WHAT NEEDS TO BE DONE ::
Draw out every line with the word "해설작성자" from the listing below.
DATA RECORDS: Begin
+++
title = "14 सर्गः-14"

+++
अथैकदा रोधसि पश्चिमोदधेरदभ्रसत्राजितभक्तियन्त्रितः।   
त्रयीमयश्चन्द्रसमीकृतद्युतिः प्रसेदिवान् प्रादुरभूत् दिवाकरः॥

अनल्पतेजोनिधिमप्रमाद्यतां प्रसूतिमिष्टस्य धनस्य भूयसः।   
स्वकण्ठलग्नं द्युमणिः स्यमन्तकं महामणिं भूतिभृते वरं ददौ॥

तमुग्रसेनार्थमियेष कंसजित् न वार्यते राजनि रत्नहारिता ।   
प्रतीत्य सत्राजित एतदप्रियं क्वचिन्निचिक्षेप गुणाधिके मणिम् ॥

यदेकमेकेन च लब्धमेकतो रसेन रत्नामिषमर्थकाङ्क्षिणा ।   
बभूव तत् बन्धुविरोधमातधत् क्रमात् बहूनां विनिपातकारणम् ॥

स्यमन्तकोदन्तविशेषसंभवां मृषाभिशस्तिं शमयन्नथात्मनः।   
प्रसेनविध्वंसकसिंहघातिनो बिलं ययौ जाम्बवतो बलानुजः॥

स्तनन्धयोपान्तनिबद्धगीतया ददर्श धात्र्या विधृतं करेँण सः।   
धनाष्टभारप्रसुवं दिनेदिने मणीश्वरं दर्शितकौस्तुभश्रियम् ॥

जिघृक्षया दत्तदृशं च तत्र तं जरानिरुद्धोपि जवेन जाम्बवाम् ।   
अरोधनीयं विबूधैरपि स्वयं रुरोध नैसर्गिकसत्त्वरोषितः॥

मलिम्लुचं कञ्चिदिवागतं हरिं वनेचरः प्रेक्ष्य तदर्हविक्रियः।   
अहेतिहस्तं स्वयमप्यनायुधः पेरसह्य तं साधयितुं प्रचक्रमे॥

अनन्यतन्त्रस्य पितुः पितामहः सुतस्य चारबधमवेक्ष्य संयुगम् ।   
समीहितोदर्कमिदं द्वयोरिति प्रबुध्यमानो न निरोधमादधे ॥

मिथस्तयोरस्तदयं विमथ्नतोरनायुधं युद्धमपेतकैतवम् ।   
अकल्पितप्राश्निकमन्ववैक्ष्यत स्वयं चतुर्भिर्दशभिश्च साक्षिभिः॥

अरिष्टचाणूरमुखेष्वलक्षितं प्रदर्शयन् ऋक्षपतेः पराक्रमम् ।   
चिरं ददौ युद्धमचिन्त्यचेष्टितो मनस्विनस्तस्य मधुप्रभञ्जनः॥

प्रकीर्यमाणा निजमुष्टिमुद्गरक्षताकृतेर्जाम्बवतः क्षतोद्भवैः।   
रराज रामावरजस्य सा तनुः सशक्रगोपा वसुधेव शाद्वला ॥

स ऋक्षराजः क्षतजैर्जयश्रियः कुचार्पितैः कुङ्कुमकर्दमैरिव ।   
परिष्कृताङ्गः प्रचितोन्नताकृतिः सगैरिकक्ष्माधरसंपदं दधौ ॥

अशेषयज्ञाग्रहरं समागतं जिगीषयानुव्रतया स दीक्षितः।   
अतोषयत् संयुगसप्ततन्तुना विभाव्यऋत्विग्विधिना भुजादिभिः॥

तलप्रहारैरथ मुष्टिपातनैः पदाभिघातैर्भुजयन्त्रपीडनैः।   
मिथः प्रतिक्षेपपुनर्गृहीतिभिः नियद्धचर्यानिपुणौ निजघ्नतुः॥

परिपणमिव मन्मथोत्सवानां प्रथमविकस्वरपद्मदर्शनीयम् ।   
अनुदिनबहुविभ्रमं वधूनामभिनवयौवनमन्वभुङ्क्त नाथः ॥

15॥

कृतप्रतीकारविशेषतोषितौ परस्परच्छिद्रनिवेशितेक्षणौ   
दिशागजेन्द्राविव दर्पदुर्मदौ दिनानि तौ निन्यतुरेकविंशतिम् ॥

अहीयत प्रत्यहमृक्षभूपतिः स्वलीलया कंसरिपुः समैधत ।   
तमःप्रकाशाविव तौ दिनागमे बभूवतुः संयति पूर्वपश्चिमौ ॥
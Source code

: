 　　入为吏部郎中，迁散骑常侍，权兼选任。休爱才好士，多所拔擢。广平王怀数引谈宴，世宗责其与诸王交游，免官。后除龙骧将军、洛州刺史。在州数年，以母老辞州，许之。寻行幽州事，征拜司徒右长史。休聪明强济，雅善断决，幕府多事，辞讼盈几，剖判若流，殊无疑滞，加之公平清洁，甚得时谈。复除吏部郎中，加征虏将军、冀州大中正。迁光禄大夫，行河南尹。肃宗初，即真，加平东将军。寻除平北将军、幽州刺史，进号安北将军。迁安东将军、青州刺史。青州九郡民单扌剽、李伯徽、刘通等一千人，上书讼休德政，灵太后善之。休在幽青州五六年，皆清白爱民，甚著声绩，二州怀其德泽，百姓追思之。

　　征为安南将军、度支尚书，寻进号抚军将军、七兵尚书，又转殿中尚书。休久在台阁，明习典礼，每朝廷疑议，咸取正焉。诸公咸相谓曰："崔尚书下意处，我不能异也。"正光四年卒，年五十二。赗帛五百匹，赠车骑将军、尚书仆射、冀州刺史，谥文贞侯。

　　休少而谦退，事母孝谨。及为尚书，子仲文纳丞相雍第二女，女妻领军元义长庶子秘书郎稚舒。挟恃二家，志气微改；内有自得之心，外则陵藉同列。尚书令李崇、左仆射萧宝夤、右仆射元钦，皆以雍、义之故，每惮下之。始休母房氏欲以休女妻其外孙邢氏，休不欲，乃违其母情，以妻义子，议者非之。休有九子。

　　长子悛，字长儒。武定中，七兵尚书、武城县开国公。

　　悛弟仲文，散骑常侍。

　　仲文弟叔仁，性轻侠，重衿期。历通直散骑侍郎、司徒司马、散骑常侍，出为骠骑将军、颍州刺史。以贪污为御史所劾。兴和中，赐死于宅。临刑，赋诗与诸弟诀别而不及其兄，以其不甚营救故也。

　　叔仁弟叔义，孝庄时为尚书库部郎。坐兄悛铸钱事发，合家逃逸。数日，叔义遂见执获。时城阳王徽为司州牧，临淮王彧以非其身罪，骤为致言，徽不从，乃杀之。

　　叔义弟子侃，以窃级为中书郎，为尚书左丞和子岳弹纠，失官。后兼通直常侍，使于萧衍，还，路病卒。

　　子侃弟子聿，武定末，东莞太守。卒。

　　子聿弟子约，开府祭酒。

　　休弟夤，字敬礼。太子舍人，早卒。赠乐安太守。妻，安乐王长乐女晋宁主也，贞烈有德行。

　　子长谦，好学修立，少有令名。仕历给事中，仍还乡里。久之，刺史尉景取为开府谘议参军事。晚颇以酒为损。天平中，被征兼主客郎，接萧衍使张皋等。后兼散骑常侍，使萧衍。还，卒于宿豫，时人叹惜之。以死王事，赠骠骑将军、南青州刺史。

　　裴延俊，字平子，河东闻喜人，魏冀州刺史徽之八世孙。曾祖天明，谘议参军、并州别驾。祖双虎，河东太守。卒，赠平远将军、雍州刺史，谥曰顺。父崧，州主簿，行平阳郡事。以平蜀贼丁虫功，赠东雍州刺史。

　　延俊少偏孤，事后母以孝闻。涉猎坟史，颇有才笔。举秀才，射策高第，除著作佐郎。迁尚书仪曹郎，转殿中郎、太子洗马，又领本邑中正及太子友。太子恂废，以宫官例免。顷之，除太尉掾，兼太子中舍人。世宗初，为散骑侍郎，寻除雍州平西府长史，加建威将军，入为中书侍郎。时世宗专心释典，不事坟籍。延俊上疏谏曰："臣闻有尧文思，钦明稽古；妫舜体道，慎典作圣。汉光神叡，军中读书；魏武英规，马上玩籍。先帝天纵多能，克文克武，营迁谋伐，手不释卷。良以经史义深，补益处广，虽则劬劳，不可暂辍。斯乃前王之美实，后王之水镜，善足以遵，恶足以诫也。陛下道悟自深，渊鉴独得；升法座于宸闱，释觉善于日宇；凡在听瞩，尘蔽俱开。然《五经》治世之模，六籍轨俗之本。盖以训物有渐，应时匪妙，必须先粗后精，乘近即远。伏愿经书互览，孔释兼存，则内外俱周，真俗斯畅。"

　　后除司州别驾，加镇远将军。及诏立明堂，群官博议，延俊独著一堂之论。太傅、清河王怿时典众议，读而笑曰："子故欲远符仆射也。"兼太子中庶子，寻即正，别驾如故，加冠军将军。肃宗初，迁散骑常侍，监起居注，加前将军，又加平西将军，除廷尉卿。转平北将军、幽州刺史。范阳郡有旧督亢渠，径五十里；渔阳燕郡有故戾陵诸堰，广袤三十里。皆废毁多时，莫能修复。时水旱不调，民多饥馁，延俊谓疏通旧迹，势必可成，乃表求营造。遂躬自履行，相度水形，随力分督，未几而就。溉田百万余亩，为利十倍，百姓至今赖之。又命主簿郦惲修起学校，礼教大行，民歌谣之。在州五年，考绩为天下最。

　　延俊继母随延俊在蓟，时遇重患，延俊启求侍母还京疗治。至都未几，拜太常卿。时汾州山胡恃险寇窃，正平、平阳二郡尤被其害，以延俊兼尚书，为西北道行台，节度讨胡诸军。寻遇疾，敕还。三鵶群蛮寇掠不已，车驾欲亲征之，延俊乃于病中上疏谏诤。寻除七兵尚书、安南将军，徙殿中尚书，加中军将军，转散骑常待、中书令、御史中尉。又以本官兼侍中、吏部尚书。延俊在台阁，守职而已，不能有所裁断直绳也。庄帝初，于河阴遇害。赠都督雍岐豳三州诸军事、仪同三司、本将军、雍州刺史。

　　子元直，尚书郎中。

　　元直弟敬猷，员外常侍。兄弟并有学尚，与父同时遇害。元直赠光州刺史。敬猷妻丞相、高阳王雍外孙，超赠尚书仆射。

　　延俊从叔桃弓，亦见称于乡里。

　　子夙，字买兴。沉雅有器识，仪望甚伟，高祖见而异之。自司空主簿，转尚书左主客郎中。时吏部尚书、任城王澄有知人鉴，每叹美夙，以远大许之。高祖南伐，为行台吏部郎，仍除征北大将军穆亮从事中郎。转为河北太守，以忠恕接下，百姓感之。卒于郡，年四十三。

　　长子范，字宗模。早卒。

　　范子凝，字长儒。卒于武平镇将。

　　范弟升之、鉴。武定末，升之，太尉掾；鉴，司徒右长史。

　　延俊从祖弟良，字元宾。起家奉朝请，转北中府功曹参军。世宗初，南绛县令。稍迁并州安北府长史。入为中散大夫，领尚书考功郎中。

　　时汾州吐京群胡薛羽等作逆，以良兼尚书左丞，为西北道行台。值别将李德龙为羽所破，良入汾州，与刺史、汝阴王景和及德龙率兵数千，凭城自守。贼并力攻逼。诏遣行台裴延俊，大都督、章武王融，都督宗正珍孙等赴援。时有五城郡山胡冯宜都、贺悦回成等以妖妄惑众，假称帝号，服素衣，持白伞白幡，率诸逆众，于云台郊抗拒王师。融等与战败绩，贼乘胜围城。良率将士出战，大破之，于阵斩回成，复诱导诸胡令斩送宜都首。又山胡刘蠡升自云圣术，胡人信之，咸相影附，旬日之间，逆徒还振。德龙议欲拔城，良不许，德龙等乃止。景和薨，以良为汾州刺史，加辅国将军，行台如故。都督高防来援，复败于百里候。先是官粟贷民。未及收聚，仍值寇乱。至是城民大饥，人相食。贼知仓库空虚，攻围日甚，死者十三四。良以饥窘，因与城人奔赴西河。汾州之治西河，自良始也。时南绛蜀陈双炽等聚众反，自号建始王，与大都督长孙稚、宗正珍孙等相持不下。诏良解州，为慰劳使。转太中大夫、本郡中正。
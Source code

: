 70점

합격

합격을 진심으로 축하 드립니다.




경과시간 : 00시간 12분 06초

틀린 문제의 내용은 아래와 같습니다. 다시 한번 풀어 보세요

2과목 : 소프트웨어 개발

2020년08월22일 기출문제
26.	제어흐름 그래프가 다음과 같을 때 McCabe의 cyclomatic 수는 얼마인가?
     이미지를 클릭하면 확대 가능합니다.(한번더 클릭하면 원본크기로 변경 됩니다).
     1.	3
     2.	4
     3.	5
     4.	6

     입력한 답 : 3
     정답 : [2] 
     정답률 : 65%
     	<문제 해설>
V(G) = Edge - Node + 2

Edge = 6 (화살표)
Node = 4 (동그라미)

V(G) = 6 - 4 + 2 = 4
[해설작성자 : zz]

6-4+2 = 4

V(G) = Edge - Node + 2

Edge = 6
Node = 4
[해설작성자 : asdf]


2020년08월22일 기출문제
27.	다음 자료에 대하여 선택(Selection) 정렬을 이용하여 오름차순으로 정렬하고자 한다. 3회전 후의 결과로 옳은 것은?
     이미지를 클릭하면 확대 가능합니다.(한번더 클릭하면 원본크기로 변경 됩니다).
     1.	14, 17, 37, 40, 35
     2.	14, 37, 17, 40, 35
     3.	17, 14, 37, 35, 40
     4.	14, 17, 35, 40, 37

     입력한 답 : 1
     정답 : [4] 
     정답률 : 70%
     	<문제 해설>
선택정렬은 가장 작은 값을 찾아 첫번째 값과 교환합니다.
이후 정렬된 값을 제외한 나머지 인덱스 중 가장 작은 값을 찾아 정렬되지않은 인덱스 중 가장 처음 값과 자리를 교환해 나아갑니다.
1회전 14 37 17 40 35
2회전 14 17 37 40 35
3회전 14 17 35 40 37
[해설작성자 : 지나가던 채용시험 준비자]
DATA RECORDS: End
WRITTEN SOLUTION ::
[해설작성자 : zz]
[해설작성자 : asdf]
[해설작성자 : 지나가던 채용시험 준비자]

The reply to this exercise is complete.